* What you have to do
Do any lines in the data below contain "seguir"? If so, copy every one of them.

• • • •

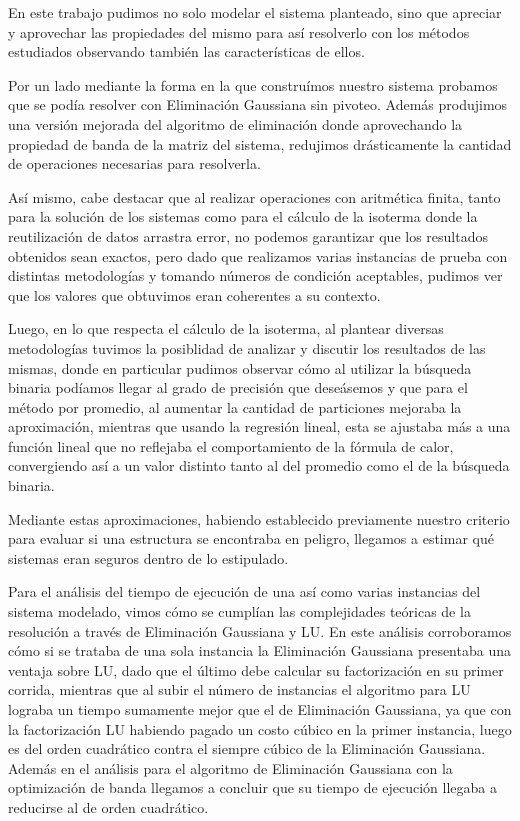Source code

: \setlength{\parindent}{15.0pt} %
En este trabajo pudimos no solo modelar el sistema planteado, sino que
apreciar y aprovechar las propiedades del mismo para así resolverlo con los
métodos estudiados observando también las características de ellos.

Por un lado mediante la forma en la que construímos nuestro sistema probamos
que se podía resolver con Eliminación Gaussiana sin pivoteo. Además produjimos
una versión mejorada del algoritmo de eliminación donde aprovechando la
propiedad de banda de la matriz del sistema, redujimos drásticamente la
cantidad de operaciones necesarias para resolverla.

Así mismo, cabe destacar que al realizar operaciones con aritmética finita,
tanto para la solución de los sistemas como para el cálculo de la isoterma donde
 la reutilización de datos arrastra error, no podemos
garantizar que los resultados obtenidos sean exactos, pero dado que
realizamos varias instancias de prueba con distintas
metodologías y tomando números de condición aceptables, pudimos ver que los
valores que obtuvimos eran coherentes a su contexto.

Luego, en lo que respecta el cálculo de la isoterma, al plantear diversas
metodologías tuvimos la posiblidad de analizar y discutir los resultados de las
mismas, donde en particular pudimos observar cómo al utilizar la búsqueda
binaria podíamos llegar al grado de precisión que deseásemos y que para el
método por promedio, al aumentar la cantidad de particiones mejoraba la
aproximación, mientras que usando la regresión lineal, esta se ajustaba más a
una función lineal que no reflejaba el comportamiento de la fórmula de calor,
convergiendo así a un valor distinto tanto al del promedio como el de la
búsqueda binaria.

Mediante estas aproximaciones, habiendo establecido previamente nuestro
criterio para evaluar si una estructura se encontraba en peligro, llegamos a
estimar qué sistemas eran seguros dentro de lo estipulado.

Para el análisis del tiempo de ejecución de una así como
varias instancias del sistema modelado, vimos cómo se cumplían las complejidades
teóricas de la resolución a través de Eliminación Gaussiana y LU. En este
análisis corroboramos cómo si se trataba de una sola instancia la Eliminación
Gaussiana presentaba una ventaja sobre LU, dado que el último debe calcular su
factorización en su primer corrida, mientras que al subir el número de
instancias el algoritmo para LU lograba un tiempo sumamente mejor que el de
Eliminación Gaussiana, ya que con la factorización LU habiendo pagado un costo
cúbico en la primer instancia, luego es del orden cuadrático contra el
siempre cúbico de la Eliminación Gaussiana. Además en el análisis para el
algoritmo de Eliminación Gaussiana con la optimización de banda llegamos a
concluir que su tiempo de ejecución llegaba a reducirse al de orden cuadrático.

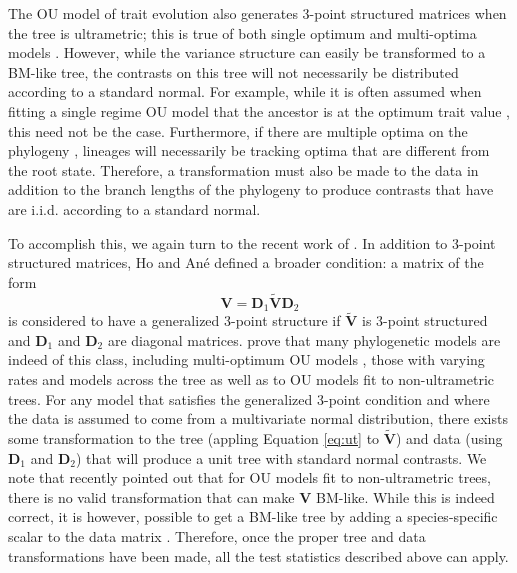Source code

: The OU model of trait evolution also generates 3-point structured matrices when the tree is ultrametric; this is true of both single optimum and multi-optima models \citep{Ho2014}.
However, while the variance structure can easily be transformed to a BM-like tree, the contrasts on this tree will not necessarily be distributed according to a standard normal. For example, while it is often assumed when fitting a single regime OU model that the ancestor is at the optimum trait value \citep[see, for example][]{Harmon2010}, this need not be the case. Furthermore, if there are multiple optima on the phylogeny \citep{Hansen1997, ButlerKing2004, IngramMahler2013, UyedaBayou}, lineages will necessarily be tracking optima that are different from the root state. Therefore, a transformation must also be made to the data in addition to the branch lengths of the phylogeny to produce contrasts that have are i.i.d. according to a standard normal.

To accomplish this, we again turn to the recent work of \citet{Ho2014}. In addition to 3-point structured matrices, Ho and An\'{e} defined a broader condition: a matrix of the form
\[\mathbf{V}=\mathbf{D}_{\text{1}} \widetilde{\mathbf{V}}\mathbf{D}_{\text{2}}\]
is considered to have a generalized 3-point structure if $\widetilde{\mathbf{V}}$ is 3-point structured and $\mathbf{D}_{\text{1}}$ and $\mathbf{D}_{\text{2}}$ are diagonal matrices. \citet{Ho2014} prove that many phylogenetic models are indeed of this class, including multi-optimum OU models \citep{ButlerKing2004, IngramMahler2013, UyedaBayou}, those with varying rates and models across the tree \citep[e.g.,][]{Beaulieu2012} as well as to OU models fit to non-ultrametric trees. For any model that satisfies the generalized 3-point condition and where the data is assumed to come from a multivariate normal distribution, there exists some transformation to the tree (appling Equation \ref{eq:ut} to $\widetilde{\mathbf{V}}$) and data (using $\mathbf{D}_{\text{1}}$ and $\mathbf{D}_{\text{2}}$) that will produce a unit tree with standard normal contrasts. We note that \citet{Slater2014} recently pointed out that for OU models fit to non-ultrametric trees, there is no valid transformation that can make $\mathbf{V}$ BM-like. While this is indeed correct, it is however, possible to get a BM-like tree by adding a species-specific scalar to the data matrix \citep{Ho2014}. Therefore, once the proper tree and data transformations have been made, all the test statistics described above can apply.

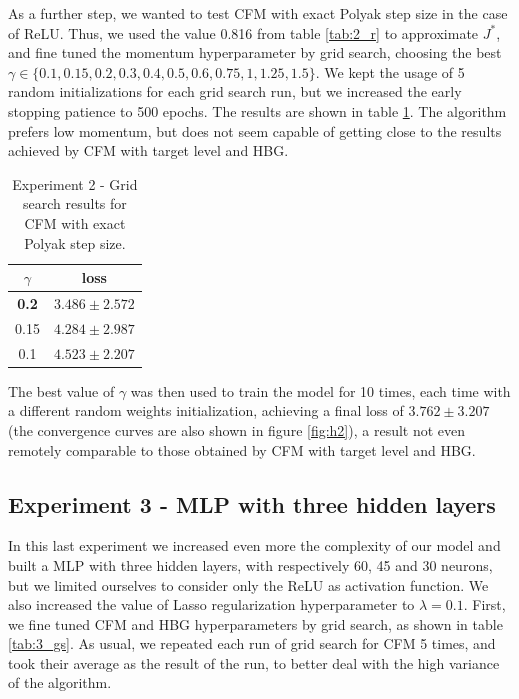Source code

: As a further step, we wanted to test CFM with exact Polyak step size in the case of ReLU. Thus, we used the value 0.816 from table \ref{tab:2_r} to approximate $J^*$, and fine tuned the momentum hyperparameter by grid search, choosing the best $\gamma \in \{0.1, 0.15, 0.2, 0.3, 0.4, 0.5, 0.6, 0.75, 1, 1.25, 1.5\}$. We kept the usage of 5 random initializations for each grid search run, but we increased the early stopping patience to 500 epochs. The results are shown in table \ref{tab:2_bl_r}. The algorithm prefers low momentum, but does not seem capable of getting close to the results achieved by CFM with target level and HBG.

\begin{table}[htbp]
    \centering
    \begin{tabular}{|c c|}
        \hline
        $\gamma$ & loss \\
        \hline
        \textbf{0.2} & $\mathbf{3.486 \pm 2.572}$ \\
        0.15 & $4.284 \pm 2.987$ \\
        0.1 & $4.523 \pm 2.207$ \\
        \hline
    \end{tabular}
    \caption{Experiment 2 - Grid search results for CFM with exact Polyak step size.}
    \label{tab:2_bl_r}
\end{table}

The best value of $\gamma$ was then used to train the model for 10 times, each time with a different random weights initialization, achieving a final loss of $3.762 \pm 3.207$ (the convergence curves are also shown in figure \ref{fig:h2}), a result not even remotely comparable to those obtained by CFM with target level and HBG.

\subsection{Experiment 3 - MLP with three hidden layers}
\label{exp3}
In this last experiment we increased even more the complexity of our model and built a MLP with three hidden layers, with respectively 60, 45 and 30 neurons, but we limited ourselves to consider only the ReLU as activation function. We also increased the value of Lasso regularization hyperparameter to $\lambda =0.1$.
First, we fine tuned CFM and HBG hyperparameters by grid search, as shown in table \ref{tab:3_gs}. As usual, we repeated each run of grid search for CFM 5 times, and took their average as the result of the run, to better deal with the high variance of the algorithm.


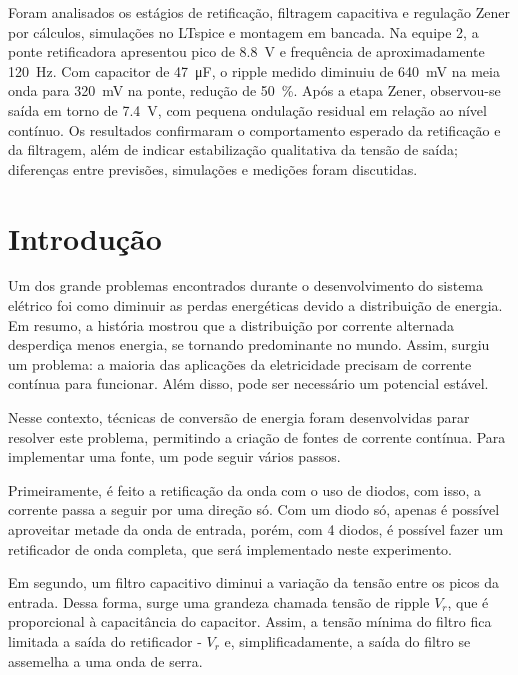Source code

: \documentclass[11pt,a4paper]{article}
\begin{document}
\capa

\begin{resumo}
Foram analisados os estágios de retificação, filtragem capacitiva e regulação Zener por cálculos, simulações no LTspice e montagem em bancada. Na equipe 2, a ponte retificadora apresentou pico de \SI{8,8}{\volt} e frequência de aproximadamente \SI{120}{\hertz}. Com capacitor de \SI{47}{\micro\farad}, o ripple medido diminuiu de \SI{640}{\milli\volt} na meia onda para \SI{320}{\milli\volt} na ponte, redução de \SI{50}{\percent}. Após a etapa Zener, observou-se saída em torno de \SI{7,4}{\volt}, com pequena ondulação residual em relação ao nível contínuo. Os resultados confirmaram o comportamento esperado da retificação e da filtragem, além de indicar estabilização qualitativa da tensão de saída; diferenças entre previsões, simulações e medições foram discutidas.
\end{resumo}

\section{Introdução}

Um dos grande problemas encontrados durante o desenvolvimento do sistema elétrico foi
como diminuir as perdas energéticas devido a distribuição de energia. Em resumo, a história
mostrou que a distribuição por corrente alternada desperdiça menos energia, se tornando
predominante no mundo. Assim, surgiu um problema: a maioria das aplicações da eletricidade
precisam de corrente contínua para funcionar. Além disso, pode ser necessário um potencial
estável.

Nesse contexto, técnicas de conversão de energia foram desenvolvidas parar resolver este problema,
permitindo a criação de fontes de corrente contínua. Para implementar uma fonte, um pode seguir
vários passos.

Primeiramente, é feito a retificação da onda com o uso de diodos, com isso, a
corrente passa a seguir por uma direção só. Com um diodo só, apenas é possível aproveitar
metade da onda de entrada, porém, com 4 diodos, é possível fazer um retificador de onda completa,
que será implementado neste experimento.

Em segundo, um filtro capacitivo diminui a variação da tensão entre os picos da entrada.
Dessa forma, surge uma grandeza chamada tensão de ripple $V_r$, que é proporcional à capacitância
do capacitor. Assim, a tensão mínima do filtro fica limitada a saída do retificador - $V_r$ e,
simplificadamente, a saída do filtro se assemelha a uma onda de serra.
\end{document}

• • • •

* Expected answer
permitindo a criação de fontes de corrente contínua. Para implementar uma fonte, um pode seguir
corrente passa a seguir por uma direção só. Com um diodo só, apenas é possível aproveitar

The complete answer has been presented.